Mitt Romney calls Democratic attacks over Bain ‘really off-target'

Mitt Romney called Democratic criticism over his record at Bain Capital "misguided" and chided President Barack Obama for approving the attacks while at the same time raising cash from other members of the private equity industry.

In an interview with Hot Air's Ed Morrissey, the presumptive Republican nominee denounced an ad launched this week by the Obama campaign that suggested Romney played a role in the closing of a Missouri steel mill, calling the spot "really off target" and a "distraction."

"They said, 'Oh gosh, Gov. Romney at Bain Capital closed down a steel factory,'" Romney told Morrissey. "Their problem, of course, is that the steel factory closed down two years after I left Bain Capital. I was no longer there, so that's hardly something that should be on my watch."

Romney accused the Obama campaign of ignoring the fact that he created jobs while at Bain and of overlooking jobs lost during Obama's time at the White House, adding that the president is "hardly one to point a finger." The interview marked the first time Romney has commented on the ad, which briefly ran in several swing states earlier this week.

The former Massachusetts governor also implied that Obama was a hypocrite for signing off on the ad, which was released Monday. That same day, the president held a fundraiser at the Manhattan home of Tony James, head of the Blackstone Group, another private equity firm that, Romney noted, he and Bain had "previously made investments with."

"He has no problem going out and doing fundraisers with Bain Capital and private equity people," Romney said of Obama. "The president is just misguided in his effort to try and divide Americans from one another and to try to disparage one part of our economy from the other or one person from another. This is not what America is."

The Obama campaign has defended its Bain ad, insisting even though Romney was not actively engaged on day-to-day business at Bain at the time of the steel company's closing he was still an owner and investor.

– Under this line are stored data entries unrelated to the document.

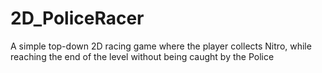 # 2D_PoliceRacer
 A simple top-down 2D racing game where the player collects Nitro, while reaching the end of the level without being caught by the Police
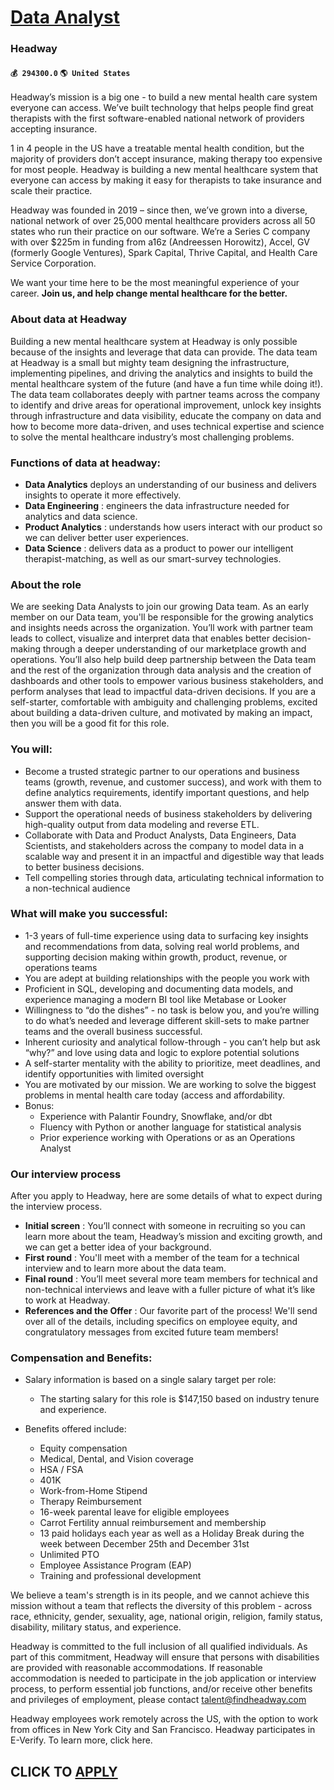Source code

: # [Data Analyst](https://www.remotewlb.com/apply/data-analyst-82551)  
### Headway  
#### `💰 294300.0` `🌎 United States`  

Headway’s mission is a big one - to build a new mental health care system everyone can access. We’ve built technology that helps people find great therapists with the first software-enabled national network of providers accepting insurance.

1 in 4 people in the US have a treatable mental health condition, but the majority of providers don’t accept insurance, making therapy too expensive for most people. Headway is building a new mental healthcare system that everyone can access by making it easy for therapists to take insurance and scale their practice.

Headway was founded in 2019 – since then, we’ve grown into a diverse, national network of over 25,000 mental healthcare providers across all 50 states who run their practice on our software. We’re a Series C company with over $225m in funding from a16z (Andreessen Horowitz), Accel, GV (formerly Google Ventures), Spark Capital, Thrive Capital, and Health Care Service Corporation.

We want your time here to be the most meaningful experience of your career. **Join us, and help change mental healthcare for the better.**

###  **About data at Headway**

Building a new mental healthcare system at Headway is only possible because of the insights and leverage that data can provide. The data team at Headway is a small but mighty team designing the infrastructure, implementing pipelines, and driving the analytics and insights to build the mental healthcare system of the future (and have a fun time while doing it!). The data team collaborates deeply with partner teams across the company to identify and drive areas for operational improvement, unlock key insights through infrastructure and data visibility, educate the company on data and how to become more data-driven, and uses technical expertise and science to solve the mental healthcare industry’s most challenging problems.

### Functions of data at headway:

  *  **Data Analytics** deploys an understanding of our business and delivers insights to operate it more effectively.
  *  **Data Engineering** : engineers the data infrastructure needed for analytics and data science.
  *  **Product Analytics** : understands how users interact with our product so we can deliver better user experiences.
  *  **Data Science** : delivers data as a product to power our intelligent therapist-matching, as well as our smart-survey technologies.

###  **About the role**

We are seeking Data Analysts to join our growing Data team. As an early member on our Data team, you'll be responsible for the growing analytics and insights needs across the organization. You’ll work with partner team leads to collect, visualize and interpret data that enables better decision-making through a deeper understanding of our marketplace growth and operations. You’ll also help build deep partnership between the Data team and the rest of the organization through data analysis and the creation of dashboards and other tools to empower various business stakeholders, and perform analyses that lead to impactful data-driven decisions. If you are a self-starter, comfortable with ambiguity and challenging problems, excited about building a data-driven culture, and motivated by making an impact, then you will be a good fit for this role.

### You will:

  * Become a trusted strategic partner to our operations and business teams (growth, revenue, and customer success), and work with them to define analytics requirements, identify important questions, and help answer them with data. 
  * Support the operational needs of business stakeholders by delivering high-quality output from data modeling and reverse ETL.
  * Collaborate with Data and Product Analysts, Data Engineers, Data Scientists, and stakeholders across the company to model data in a scalable way and present it in an impactful and digestible way that leads to better business decisions. 
  * Tell compelling stories through data, articulating technical information to a non-technical audience

### What will make you successful:

  * 1-3 years of full-time experience using data to surfacing key insights and recommendations from data, solving real world problems, and supporting decision making within growth, product, revenue, or operations teams
  * You are adept at building relationships with the people you work with
  * Proficient in SQL, developing and documenting data models, and experience managing a modern BI tool like Metabase or Looker
  * Willingness to “do the dishes” - no task is below you, and you’re willing to do what’s needed and leverage different skill-sets to make partner teams and the overall business successful.
  * Inherent curiosity and analytical follow-through - you can’t help but ask “why?” and love using data and logic to explore potential solutions
  * A self-starter mentality with the ability to prioritize, meet deadlines, and identify opportunities with limited oversight
  * You are motivated by our mission. We are working to solve the biggest problems in mental health care today (access and affordability.
  * Bonus: 
    * Experience with Palantir Foundry, Snowflake, and/or dbt
    * Fluency with Python or another language for statistical analysis
    * Prior experience working with Operations or as an Operations Analyst

###  **Our interview process**

After you apply to Headway, here are some details of what to expect during the interview process.

  *  **Initial screen** : You’ll connect with someone in recruiting so you can learn more about the team, Headway’s mission and exciting growth, and we can get a better idea of your background.
  *  **First round** : You'll meet with a member of the team for a technical interview and to learn more about the data team.
  *  **Final round** : You’ll meet several more team members for technical and non-technical interviews and leave with a fuller picture of what it’s like to work at Headway.
  *  **References and the Offer** : Our favorite part of the process! We'll send over all of the details, including specifics on employee equity, and congratulatory messages from excited future team members!

### Compensation and Benefits:

  * Salary information is based on a single salary target per role:
    * The starting salary for this role is $147,150 based on industry tenure and experience.

  * Benefits offered include:
    * Equity compensation
    * Medical, Dental, and Vision coverage
    * HSA / FSA
    * 401K
    * Work-from-Home Stipend
    * Therapy Reimbursement
    * 16-week parental leave for eligible employees
    * Carrot Fertility annual reimbursement and membership
    * 13 paid holidays each year as well as a Holiday Break during the week between December 25th and December 31st
    * Unlimited PTO
    * Employee Assistance Program (EAP)
    * Training and professional development

We believe a team's strength is in its people, and we cannot achieve this mission without a team that reflects the diversity of this problem - across race, ethnicity, gender, sexuality, age, national origin, religion, family status, disability, military status, and experience.

Headway is committed to the full inclusion of all qualified individuals. As part of this commitment, Headway will ensure that persons with disabilities are provided with reasonable accommodations. If reasonable accommodation is needed to participate in the job application or interview process, to perform essential job functions, and/or receive other benefits and privileges of employment, please contact talent@findheadway.com

Headway employees work remotely across the US, with the option to work from offices in New York City and San Francisco. Headway participates in E-Verify. To learn more, click here.

  
## CLICK TO [APPLY](https://www.remotewlb.com/apply/data-analyst-82551)

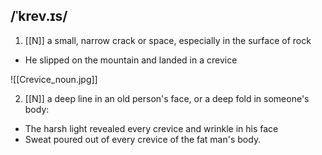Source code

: ## /ˈkrev.ɪs/
1. [[N]]
a small, narrow crack or space, especially in the surface of rock

- He slipped on the mountain and landed in a crevice

![[Crevice_noun.jpg]]

2. [[N]]
a deep line in an old person's face, or a deep fold in someone's body:

- The harsh light revealed every crevice and wrinkle in his face
- Sweat poured out of every crevice of the fat man's body.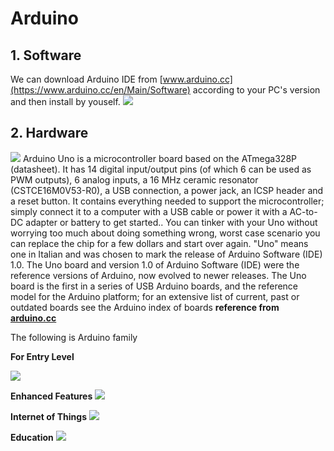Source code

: # Arduino

## 1. Software
We can download Arduino IDE from [www.arduino.cc](https://www.arduino.cc/en/Main/Software) according to your PC's version and then install by youself.
![](https://gitlab.com/picbed/bed/uploads/fc43aa8769dd9935106558474b9dc073/arduino_ui.png
)
## 2. Hardware


![](https://gitlab.com/picbed/bed/uploads/9d4306ae40072cc40857177a01d4f73c/a000066_featured_5.jpg
)
Arduino Uno is a microcontroller board based on the ATmega328P (datasheet). It has 14 digital input/output pins (of which 6 can be used as PWM outputs), 6 analog inputs, a 16 MHz ceramic resonator (CSTCE16M0V53-R0), a USB connection, a power jack, an ICSP header and a reset button. It contains everything needed to support the microcontroller; simply connect it to a computer with a USB cable or power it with a AC-to-DC adapter or battery to get started.. You can tinker with your Uno without worrying too much about doing something wrong, worst case scenario you can replace the chip for a few dollars and start over again. 
"Uno" means one in Italian and was chosen to mark the release of Arduino Software (IDE) 1.0. The Uno board and version 1.0 of Arduino Software (IDE) were the reference versions of Arduino, now evolved to newer releases. The Uno board is the first in a series of USB Arduino boards, and the reference model for the Arduino platform; for an extensive list of current, past or outdated boards see the Arduino index of boards
**reference from [arduino.cc](https://store.arduino.cc/usa/arduino-uno-rev3)**

The following is Arduino  family


**For Entry Level**

![](https://gitlab.com/picbed/bed/uploads/fc61573ce94379ade9d85767694ae594/WX20200414-203551_2x.png
)

**Enhanced Features**
![](https://gitlab.com/picbed/bed/uploads/06f5cc98202d7b25f69f2c09bca24463/WX20200414-203618_2x.png)

**Internet of Things**
![](https://gitlab.com/picbed/bed/uploads/d12b7147bb3be32e74eb2c01125bc710/WX20200414-203634_2x.png)

**Education**
![](https://gitlab.com/picbed/bed/uploads/a49e751018cf2dc054795a7fca38f72f/WX20200414-203646_2x.png)







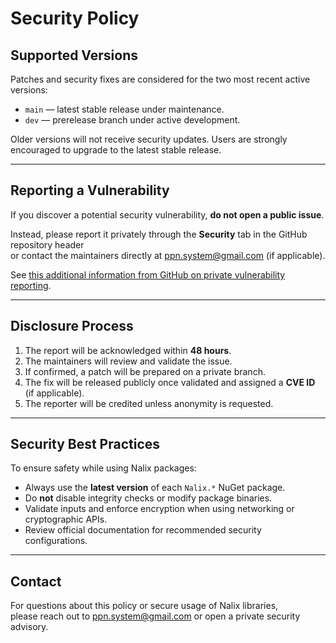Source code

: # Security Policy

## Supported Versions

Patches and security fixes are considered for the two most recent active versions:

- `main` — latest stable release under maintenance.
- `dev` — prerelease branch under active development.

Older versions will not receive security updates. Users are strongly encouraged to upgrade to the latest stable release.

---

## Reporting a Vulnerability

If you discover a potential security vulnerability, **do not open a public issue**.

Instead, please report it privately through the **Security** tab in the GitHub repository header  
or contact the maintainers directly at [ppn.system@gmail.com](mailto:ppn.system@gmail.com) (if applicable).

See [this additional information from GitHub on private vulnerability reporting](https://docs.github.com/en/code-security/security-advisories/guidance-on-reporting-and-writing-information-about-vulnerabilities/privately-reporting-a-security-vulnerability).

---

## Disclosure Process

1. The report will be acknowledged within **48 hours**.
2. The maintainers will review and validate the issue.
3. If confirmed, a patch will be prepared on a private branch.
4. The fix will be released publicly once validated and assigned a **CVE ID** (if applicable).
5. The reporter will be credited unless anonymity is requested.

---

## Security Best Practices

To ensure safety while using Nalix packages:

- Always use the **latest version** of each `Nalix.*` NuGet package.
- Do **not** disable integrity checks or modify package binaries.
- Validate inputs and enforce encryption when using networking or cryptographic APIs.
- Review official documentation for recommended security configurations.

---

## Contact

For questions about this policy or secure usage of Nalix libraries,  
please reach out to [ppn.system@gmail.com](mailto:ppn.system@gmail.com) or open a private security advisory.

"No one is challenging Romney's right to run his business as he saw fit, and no one is questioning the private equity industry as a whole. That's not what this is about," Stephanie Cutter, Obama's deputy campaign manager, told reporters Monday, according to CBS News. "This is about ... the lessons and values Romney drew from his time as a buyout specialist -- what those values are, what they tell us about what type of President Mitt Romney would be, and whether the voters want that in the Oval Office."